The composer dropped the titles, preferring the let the music speak for itself, and it does so eloquently. The work is filled with evidence of Rachmaninoff’s genius as an orchestrator, with elaborate and complex string writing, inventive use of brasses and winds (including a short but poignant solo for alto sax), and an effective but never overwhelming use of the large percussion battery.
Mr. Robertson and his forces made the most of all of the composer’s genius with a sympathetic reading that gave all the orchestral details their due without losing the work’s sense of momentum. Rachmaninoff can be discursive and performances of his music can become bogged down, but that was not an issue here.
There’s a nocturnal feel as well to Ravel’s “Piano Concerto in D for the Left Hand”, written in 1930 on commission for pianist Paul Wittgenstein (older brother of famed philosopher Ludwig Wittgenstein), who had lost his right arm in World War I. It’s a remarkable piece, with a dark bitonal introduction featuring the contrabassoon (how often does that guy get a solo?), flashy cadenzas for the soloist, and a central march/scherzo with strong jazz and American pop music echoes. It’s as though the composer is inviting us to a dance in the graveyard—a celebration of renewed life in the shadow of the massive death of the “war to end all wars”. Ravel served as an ambulance driver in the cataclysm, and I think the horrors he saw influenced many of his post-war works, including this one.
Soloist Leon Fleisher has made something of a career out of performing left-handed piano music, having spent fifty of his eighty-four years unable to move two fingers of his right hand. He eventually regained the use of both hands (a journey recounted in the 2006 documentary “Two Hands”), but he’s still the king of this specialized repertoire. His performance Friday night was both powerful and elegant. Mr. Fleisher may walk like an octogenarian, but he doesn’t play like one. Mr. Robertson and the orchestra were with him every step of the way, with all the transparency and sensitivity to Ravel’s elaborate musical tapestry that one could ask for.
The audience rewarded everyone with a standing ovation. Mr. Fleisher responded by graciously making his way back into the orchestra to bring contrabassoonist Bradford Buckley to his feet to share in the applause. It was a lovely moment. How often does that rather unglamorous instrument get to be in the spotlight, after all?
The much-anticipated “Scythian Suite” was everything you might expect from a composer in his early twenties fired up by “Le Sacre du Printemps” and eager to make his mark on the scene.

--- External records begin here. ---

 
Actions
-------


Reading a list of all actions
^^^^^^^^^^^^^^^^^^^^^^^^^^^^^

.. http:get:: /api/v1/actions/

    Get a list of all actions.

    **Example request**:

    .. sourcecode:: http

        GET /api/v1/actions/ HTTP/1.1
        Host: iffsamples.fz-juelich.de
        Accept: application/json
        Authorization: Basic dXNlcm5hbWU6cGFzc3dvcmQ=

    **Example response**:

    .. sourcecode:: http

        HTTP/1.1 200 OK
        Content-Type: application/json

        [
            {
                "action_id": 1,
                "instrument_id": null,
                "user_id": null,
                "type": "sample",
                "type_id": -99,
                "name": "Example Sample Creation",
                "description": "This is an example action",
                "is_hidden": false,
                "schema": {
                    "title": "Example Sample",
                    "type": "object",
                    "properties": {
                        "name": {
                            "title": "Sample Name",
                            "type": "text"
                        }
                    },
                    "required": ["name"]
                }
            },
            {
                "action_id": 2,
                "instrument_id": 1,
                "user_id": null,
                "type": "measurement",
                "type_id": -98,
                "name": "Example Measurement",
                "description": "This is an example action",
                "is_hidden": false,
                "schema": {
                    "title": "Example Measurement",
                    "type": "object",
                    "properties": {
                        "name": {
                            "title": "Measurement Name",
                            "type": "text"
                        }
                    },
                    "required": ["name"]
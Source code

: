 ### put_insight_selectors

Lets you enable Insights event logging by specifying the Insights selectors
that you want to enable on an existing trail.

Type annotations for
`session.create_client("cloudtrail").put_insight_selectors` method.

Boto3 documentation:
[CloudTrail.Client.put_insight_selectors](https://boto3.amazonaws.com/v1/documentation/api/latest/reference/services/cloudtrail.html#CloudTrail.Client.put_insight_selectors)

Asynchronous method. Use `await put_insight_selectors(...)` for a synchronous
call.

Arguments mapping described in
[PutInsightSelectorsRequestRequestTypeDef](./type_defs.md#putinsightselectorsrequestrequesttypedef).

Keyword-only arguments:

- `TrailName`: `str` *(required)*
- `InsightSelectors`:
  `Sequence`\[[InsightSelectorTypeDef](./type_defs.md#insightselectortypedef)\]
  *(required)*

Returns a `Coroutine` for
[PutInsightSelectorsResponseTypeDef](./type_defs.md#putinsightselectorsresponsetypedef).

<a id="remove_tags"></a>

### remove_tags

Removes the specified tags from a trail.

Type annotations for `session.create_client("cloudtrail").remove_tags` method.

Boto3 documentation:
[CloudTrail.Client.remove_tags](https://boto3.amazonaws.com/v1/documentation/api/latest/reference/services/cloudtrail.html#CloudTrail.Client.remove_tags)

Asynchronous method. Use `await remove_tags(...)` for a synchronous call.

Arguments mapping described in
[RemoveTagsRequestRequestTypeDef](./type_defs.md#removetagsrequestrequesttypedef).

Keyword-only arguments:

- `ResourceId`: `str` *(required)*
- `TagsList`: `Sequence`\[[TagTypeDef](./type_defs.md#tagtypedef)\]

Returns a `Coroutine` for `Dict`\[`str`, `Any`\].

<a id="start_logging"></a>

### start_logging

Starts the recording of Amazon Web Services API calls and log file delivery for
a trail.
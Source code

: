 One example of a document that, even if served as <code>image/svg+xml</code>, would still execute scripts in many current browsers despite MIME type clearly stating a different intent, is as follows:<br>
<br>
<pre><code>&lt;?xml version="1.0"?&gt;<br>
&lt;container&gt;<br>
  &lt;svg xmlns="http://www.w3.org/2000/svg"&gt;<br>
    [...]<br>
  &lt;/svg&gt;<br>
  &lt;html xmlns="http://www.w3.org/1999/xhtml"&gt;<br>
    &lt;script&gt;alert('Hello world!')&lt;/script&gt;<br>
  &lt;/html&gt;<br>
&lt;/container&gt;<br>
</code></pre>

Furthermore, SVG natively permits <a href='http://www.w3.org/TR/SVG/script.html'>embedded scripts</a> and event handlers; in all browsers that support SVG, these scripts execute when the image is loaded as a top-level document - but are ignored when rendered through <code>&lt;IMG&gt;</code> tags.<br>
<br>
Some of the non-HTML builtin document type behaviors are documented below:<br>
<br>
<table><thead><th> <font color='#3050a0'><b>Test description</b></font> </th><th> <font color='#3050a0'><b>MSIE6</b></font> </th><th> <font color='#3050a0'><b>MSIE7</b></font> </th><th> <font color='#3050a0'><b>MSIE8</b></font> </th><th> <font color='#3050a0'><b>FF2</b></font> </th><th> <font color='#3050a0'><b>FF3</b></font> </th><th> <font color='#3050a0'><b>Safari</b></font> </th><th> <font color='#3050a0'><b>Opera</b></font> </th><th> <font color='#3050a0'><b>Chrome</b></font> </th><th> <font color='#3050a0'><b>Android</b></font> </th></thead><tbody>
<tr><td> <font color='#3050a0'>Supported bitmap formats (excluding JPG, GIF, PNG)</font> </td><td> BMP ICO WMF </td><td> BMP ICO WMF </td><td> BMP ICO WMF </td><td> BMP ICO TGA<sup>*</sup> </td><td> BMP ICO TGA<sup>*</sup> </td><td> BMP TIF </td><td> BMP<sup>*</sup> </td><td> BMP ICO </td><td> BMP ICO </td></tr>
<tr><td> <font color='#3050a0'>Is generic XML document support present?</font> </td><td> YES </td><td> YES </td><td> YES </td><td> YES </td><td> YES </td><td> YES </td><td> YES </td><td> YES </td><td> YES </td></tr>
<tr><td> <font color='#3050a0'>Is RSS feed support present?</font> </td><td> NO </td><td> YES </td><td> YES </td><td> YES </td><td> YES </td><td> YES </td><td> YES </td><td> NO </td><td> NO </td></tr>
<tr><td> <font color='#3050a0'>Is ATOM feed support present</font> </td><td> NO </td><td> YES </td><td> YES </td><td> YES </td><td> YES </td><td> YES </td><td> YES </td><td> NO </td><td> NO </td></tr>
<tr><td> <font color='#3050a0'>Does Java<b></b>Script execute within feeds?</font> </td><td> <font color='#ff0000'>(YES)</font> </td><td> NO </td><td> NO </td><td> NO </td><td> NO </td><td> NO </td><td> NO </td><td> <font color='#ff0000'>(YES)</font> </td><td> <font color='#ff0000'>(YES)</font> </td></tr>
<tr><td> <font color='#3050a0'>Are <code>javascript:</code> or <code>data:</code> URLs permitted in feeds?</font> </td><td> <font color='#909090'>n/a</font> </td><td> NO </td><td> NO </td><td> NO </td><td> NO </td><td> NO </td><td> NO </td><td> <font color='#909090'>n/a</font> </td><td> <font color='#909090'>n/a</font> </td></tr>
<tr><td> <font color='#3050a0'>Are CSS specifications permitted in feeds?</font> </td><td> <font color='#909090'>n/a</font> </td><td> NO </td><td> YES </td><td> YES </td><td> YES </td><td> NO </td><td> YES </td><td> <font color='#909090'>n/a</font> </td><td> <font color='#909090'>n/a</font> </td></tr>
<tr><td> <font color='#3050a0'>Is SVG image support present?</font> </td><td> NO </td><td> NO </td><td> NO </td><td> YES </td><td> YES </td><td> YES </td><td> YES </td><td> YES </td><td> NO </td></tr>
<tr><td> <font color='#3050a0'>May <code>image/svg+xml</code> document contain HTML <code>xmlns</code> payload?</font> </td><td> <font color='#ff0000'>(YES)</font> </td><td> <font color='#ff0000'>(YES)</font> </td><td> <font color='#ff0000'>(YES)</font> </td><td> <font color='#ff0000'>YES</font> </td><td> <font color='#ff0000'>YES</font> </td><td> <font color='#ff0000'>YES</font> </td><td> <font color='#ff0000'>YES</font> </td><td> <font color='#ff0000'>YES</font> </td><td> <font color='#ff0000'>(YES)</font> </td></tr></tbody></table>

The music was originally intended to be part of a full-length ballet titled “Ala and Lolly” with a scenario by poet Sergey Gorodetzky involving prehistoric Scythian warrior Lolly, his love for the sun god’s daughter Ala, and his battle with Chuzhbog, the god of darkness. It was proposed to (and rejected by) Sergei Diaghilev for his Ballet Russes. Prokofiev salvaged a four-movement suite from it, which he conducted to howls of outrage from the Russian musical establishment (“noisy,” “rowdy,” and “barbarous” were some of the nicer descriptions) in 1916. Later American performances resulted in accusations of “Bolshevism”. Some days you just can’t win.
The outrage is somewhat understandable. Scored for an orchestra of Mahlerian proportions with a massive brass section and imposing percussion battery, the “Scythian Suite” achieves rock concert-level volume in the violent opening section and is filled with a kind of gleefully modernist primitivism. There are also beautifully transparent sections, though, and overall the “Scythian Suite” is a lot more than just a joyful noise. There’s tremendous creativity and fire here and, as with the rest of this weekend’s program, lavish orchestral invention.
I’ve been a fan of this piece since I first encountered Eric Leinsdorf’s recording in 1967, but this was my first opportunity to hear it live as the size of the forces required make performances expensive and therefore rare. I was not disappointed. Mr. Robertson, always a very physical conductor, threw himself into this vital music with more than his usual enthusiasm, drawing out brilliant and precise playing from everyone. With big musical canvases like this, attention to detail becomes, somewhat paradoxically, that much more important.
Next at Powell Hall: Symphony Principal Cello Danny Lee performs Dvořák’s “Cello Concerto” along with Tchaikovsky’s “Symphony No. 2 (Little Russian)” and Smetana’s “Šárka”from “Má vlast” Friday and Saturday at 8 PM and Sunday at 3 PM, April 20-22. Peter Oundjian is at the podium. For more information you may call 314-534-1700 or visit stlsymphony.org.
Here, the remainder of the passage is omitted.